The cinema of Nigeria is an underdeveloped but nascent film industry. Although Nigerian films have been produced since the 1960s, the rise of digital cinema has resulted in a growing video film industry. The Nigerian video feature film industry is often referred to as Nollywood. The term is of uncertain date and origin, but is derived from Hollywood in the same manner as Bollywood.  According to Hala Gorani and Jeff Koinange formerly of CNN, Nigeria has a US$250 million movie industry, churning out some 200 home videos every month to become the third-largest in the world after the United States and India. In just 16 years, however, Nollywood has grown from nothing into an industry that employs thousands of people.

Nollywood Babylon is a feature documentary about the explosive popularity of Nigeria’s movie industry.

The film drops viewers into the chaos of Lagos’ Idumota market. Here, among the bustling stalls, films are sold and unlikely stars are born.

Unfazed by low budgets, enterprising filmmakers create a brash, inventive and wildly popular form of B-Movie that has Nigerians Nollywood-obsessed. In these films, voodoo and magic infuse urban stories, reflecting the collision of traditional mysticism and modern culture that Nigerians experience every day.

Nollywood Babylon presents an electric vision of a modern African metropolis and a revealing look at the powerhouse that is Nigerian cinema. Co-directed by Ben Addelman and Samir Mallal, produced by AM Pictures and National Film Board of Canada in association with the Documentary Channel. Nollywood Babylon also participated in the Official Competition at the Sundance Film Festival in January 2009. 


The first Nigerian films were made by filmmakers such as Ola Balogun and Hubert Ogunde in the 1960s, but they were frustrated by the high cost of film production.  However, television broadcasting in Nigeria began in the 1960s and received much government support in its early years. By the mid-1980s every state had its own broadcasting station. Law limited foreign television content so producers in Lagos began televising local popular theatre productions. Many of these were circulated on video as well, and a small scale informal video movie trade developed.

The release of the box-office movie Living in Bondage in 1992 by NEK Video Links owned by Mr. Kenneth Nnebue in the Eastern Nigerian city of Onitsha set the stage for Nollywood as it is known today. The story goes that Kenneth Nnebue had an excess number of imported video cassettes which he then used to shoot the first film. The huge success of this film set the pace for others to produce other films or home videos.

Through the business instincts and ethnic links of the Igbos and their dominance of distribution in major cities across Nigeria, home videos began to reach people across the country. Nollywood exploded into a booming industry that pushed foreign media off the shelves, an industry now marketed all over Africa and the rest of the world. The use of English rather than local languages served to expand the market and aggressive marketing using posters, trailers, and television advertising also played a role in Nollywood’s success.

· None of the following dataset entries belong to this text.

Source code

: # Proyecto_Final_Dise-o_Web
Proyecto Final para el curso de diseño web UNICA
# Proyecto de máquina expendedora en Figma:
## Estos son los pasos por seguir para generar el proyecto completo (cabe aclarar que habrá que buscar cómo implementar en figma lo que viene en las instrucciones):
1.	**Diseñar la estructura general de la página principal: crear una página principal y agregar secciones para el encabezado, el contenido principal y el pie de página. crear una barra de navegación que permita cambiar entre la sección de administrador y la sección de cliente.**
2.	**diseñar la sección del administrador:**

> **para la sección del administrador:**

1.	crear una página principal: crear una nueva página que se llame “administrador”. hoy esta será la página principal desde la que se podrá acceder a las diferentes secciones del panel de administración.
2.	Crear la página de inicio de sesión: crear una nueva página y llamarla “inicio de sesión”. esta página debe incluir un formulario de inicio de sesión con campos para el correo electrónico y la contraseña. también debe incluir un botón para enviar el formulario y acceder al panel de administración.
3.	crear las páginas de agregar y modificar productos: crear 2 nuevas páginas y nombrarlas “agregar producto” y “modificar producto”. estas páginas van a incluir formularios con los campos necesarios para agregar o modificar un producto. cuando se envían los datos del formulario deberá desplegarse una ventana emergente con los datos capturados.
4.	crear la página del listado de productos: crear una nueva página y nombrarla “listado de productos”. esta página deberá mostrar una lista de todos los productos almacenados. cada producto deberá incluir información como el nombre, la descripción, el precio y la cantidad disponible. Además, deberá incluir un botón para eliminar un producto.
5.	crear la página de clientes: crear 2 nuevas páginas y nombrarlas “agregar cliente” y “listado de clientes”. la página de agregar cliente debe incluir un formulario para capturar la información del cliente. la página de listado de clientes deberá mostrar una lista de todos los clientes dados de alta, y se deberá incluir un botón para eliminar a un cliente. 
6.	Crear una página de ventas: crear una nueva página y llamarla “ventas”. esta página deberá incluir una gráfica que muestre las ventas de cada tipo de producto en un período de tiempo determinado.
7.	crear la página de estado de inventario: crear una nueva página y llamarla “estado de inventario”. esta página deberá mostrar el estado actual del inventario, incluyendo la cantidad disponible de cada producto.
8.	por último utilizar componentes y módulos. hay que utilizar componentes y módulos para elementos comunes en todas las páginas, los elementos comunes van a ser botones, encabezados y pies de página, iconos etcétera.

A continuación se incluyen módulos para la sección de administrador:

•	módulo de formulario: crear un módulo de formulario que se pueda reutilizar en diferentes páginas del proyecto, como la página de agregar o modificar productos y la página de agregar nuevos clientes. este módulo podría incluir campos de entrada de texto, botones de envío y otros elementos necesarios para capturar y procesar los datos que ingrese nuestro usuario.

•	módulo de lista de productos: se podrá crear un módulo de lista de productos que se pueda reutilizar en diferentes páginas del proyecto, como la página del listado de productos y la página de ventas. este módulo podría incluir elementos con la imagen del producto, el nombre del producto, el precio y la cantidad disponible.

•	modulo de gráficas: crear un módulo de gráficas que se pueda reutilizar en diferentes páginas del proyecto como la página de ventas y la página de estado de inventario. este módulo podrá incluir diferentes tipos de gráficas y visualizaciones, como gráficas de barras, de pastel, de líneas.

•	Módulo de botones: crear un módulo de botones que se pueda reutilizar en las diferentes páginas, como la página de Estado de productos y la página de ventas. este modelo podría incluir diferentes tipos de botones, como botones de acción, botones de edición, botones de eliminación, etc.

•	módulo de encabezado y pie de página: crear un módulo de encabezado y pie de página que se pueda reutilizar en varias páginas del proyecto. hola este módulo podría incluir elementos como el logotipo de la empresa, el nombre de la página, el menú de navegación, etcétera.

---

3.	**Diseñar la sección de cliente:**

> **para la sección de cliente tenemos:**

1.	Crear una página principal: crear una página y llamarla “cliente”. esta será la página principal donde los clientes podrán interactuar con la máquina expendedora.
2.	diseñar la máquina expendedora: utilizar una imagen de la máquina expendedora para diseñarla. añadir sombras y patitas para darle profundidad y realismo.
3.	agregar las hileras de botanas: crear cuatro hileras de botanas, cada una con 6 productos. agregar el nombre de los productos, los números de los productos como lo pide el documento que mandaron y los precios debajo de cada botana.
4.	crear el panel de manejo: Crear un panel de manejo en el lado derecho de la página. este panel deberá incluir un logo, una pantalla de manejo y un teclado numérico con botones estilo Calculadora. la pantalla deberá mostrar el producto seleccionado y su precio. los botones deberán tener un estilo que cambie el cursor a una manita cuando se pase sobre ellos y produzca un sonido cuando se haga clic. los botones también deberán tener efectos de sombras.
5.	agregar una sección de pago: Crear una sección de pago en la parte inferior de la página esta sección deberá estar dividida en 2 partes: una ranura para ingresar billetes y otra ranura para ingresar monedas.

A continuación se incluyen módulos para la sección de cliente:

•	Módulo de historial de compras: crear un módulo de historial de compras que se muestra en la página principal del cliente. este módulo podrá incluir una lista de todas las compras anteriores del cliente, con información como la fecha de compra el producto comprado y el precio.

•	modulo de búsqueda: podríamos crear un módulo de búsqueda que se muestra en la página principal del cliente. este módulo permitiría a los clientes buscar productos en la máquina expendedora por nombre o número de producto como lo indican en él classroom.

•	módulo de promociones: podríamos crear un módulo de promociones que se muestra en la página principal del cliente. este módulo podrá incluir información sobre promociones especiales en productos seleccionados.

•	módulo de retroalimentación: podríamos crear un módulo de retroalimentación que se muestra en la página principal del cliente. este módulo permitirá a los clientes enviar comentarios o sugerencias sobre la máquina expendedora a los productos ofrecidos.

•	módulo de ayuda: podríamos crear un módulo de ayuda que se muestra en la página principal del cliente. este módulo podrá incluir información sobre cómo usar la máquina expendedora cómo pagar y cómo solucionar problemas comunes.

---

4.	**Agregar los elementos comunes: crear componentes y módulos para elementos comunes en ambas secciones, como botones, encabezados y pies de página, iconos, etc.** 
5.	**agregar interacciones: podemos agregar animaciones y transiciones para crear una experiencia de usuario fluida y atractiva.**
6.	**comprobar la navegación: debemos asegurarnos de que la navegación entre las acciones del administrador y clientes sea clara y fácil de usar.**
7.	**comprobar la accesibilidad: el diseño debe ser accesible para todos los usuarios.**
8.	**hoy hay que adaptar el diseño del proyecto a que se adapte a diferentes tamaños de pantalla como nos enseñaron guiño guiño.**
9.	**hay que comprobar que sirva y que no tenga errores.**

Since then, thousands of movies have been released.  One of the first Nigerian movies to reach international renown was the 2003 release Osuofia in London, starring Nkem Owoh, the famous Nigerian comedic actor. Modern Nigerian cinema’s most prolific auteur is Chico Ejiro, who directed over 80 films in an 8-year period and brags that he can complete production on a movie in as little as three days.

A March 2006 article in The Guardian cites Nigeria’s film industry as the third largest in the world in terms of earnings. The paper cites unknown sources estimating the industry to bring in US$200 million per year.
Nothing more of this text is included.